### WHAT THIS TASK INVOLVES
In the data below, the answer is the run of lines from the line containing "C'mon, Yukari, Kagari\!" through the line containing "from how I act?", both included; print it exactly and nothing else.

### DATA SUPPLIED
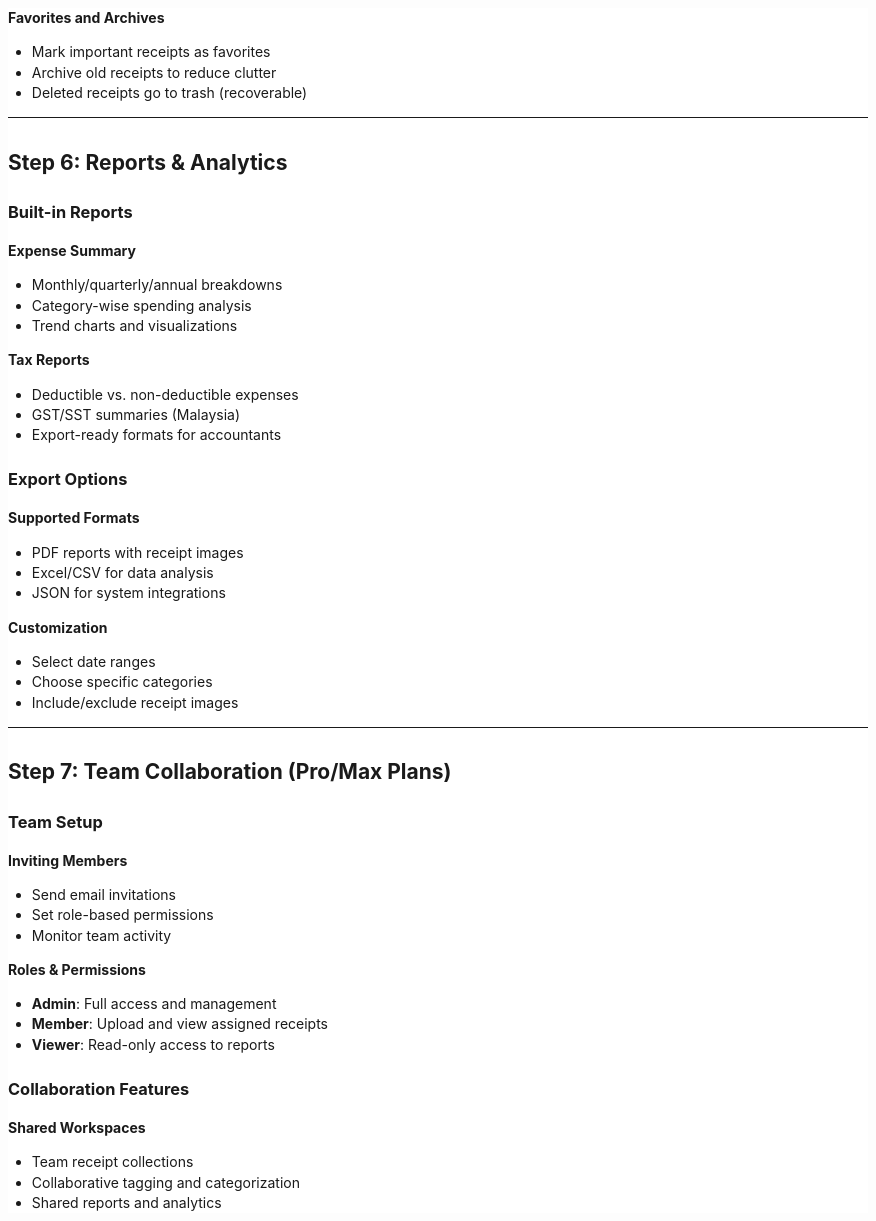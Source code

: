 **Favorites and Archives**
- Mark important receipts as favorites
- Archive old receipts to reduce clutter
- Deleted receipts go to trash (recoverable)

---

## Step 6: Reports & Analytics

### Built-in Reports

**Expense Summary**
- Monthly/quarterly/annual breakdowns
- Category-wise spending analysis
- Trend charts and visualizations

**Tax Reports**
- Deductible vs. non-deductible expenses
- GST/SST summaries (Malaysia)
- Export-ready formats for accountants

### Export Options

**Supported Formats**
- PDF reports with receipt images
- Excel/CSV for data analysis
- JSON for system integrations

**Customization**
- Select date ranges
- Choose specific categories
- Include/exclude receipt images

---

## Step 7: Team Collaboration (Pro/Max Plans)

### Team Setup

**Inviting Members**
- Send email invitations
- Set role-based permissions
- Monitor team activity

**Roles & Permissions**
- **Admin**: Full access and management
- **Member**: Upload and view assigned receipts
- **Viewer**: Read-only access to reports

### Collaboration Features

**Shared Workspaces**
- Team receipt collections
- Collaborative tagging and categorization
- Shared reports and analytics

...

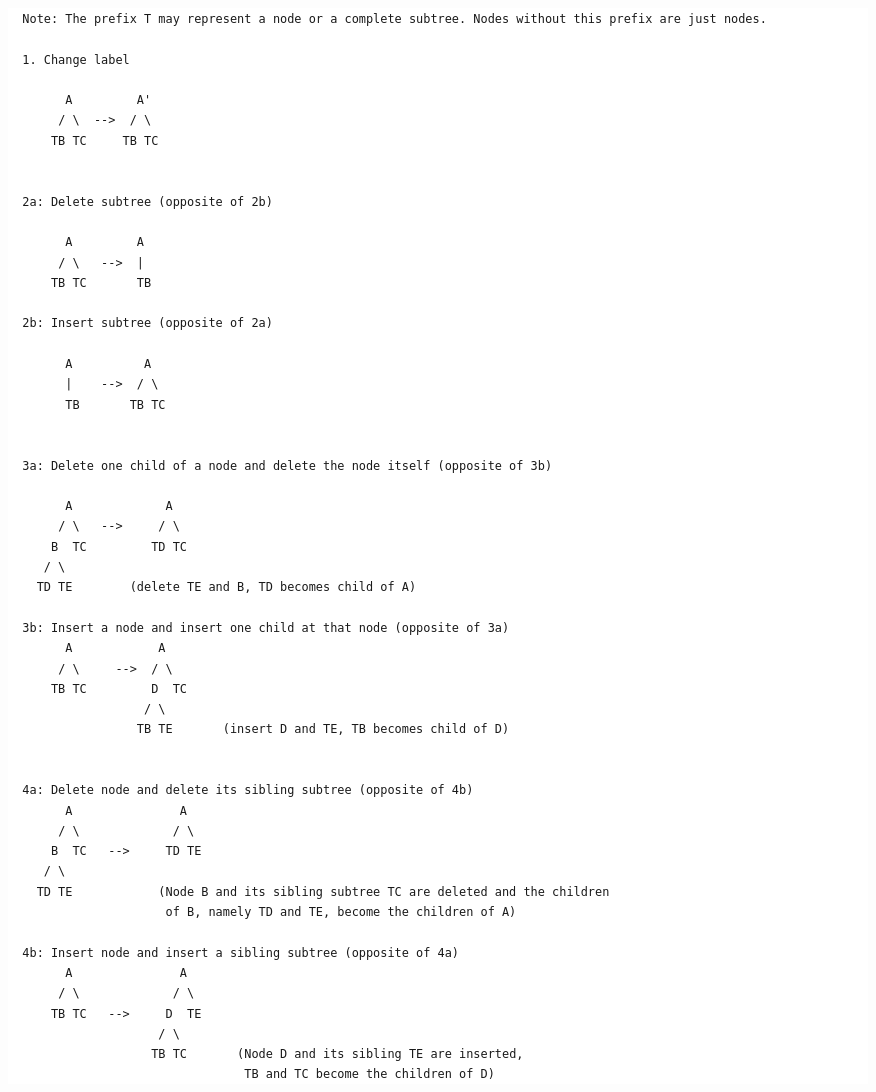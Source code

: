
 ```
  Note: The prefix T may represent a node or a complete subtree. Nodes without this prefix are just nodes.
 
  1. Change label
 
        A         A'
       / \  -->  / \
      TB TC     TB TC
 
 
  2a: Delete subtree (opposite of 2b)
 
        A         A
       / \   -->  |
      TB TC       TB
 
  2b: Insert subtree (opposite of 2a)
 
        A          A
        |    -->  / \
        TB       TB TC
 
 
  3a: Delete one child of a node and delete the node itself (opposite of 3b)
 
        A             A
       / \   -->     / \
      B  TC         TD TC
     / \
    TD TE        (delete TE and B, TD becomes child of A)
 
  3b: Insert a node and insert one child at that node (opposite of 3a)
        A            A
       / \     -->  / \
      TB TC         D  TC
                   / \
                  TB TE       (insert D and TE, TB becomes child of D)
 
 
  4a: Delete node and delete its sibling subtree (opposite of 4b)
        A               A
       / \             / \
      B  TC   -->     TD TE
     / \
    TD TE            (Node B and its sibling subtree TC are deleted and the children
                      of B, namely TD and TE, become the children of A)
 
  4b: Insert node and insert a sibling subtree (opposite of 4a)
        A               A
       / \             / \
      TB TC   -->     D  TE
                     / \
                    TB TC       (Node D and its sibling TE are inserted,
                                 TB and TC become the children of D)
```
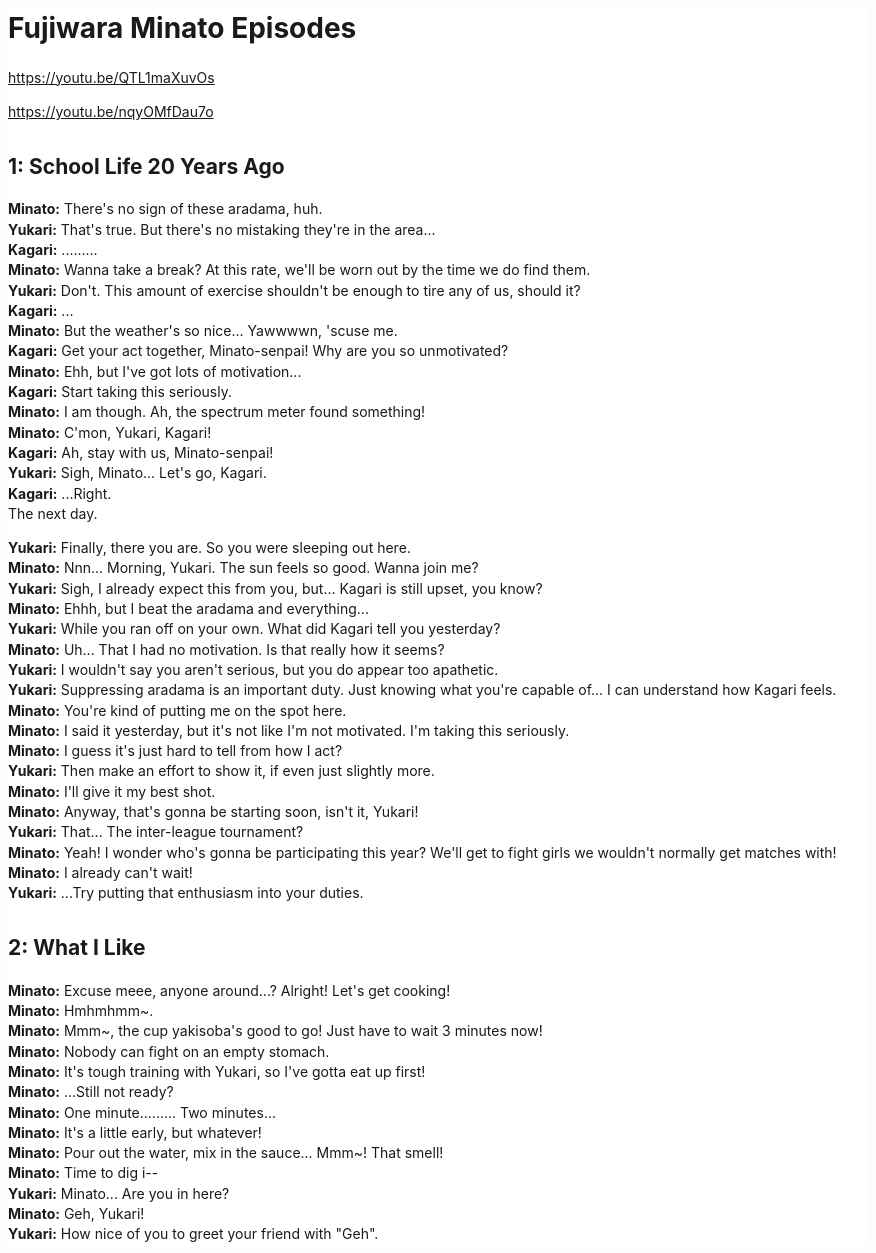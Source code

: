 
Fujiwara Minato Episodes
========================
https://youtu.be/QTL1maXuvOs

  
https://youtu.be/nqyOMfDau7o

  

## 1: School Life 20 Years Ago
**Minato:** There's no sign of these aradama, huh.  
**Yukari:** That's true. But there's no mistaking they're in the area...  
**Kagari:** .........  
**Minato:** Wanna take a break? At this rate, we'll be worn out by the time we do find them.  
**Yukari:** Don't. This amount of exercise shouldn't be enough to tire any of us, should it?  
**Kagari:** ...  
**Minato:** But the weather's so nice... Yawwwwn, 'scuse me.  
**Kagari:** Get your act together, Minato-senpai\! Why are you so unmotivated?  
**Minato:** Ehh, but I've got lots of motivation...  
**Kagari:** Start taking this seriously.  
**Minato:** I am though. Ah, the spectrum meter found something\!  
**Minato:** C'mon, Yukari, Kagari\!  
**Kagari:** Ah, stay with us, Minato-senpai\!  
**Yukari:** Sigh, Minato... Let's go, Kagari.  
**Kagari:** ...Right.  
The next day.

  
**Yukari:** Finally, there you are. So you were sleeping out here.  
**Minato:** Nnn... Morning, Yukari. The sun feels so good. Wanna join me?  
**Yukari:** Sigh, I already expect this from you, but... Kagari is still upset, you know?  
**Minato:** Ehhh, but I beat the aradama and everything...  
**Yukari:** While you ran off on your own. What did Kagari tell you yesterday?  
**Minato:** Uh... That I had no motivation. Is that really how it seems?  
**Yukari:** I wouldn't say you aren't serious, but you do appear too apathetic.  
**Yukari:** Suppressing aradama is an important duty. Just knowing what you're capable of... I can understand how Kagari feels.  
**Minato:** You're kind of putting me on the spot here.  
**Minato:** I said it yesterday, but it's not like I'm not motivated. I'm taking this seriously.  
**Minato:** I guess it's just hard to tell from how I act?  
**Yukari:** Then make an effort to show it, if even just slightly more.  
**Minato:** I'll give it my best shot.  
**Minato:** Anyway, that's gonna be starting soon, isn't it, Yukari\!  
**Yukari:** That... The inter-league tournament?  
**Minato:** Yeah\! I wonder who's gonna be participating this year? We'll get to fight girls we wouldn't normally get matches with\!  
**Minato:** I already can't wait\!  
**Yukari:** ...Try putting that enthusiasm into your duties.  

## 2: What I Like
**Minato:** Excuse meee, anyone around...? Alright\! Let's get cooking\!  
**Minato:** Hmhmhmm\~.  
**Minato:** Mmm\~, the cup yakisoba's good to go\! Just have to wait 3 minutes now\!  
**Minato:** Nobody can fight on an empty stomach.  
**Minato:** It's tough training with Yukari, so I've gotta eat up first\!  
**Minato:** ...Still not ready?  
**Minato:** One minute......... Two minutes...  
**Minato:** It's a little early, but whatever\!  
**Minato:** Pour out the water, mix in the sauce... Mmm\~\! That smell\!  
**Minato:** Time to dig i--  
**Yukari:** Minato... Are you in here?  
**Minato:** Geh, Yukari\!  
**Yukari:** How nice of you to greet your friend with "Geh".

### FINISHED TASK
**Minato:** C'mon, Yukari, Kagari\!  
**Kagari:** Ah, stay with us, Minato-senpai\!  
**Yukari:** Sigh, Minato... Let's go, Kagari.  
**Kagari:** ...Right.  
The next day.

  
**Yukari:** Finally, there you are. So you were sleeping out here.  
**Minato:** Nnn... Morning, Yukari. The sun feels so good. Wanna join me?  
**Yukari:** Sigh, I already expect this from you, but... Kagari is still upset, you know?  
**Minato:** Ehhh, but I beat the aradama and everything...  
**Yukari:** While you ran off on your own. What did Kagari tell you yesterday?  
**Minato:** Uh... That I had no motivation. Is that really how it seems?  
**Yukari:** I wouldn't say you aren't serious, but you do appear too apathetic.  
**Yukari:** Suppressing aradama is an important duty. Just knowing what you're capable of... I can understand how Kagari feels.  
**Minato:** You're kind of putting me on the spot here.  
**Minato:** I said it yesterday, but it's not like I'm not motivated. I'm taking this seriously.  
**Minato:** I guess it's just hard to tell from how I act?  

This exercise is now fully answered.